▶ **THE PROBLEM**:
Among the entries below, find the lines holding "Egress" and copy them.

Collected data
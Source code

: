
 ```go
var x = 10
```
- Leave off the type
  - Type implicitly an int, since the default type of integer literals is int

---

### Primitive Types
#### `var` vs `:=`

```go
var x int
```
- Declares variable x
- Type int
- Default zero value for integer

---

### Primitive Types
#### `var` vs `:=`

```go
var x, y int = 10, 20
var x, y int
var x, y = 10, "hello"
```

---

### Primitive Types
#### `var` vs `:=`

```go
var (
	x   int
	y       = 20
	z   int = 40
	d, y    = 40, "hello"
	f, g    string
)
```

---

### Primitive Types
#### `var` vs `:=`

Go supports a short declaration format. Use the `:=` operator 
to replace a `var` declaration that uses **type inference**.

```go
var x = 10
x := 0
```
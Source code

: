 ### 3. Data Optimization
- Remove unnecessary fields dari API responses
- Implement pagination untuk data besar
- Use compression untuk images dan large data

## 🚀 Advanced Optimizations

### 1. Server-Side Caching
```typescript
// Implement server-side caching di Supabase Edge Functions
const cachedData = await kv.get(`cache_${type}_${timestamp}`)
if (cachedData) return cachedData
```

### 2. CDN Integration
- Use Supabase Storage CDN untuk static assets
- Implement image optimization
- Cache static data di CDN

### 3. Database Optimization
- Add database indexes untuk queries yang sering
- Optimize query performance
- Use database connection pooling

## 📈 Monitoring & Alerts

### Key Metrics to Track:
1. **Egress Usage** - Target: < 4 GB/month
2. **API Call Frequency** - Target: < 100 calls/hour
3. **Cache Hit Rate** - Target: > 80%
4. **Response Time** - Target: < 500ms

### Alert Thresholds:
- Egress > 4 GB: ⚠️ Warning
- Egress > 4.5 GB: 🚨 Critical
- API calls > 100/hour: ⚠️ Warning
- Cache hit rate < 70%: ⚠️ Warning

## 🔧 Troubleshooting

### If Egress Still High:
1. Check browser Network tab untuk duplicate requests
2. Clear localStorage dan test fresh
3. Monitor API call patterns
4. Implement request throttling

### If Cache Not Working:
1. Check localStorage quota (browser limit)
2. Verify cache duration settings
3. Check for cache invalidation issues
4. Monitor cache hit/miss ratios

▶ **WRITTEN SOLUTION**:
1. **Egress Usage** - Target: < 4 GB/month
- Egress > 4 GB: ⚠️ Warning
- Egress > 4.5 GB: 🚨 Critical
### If Egress Still High:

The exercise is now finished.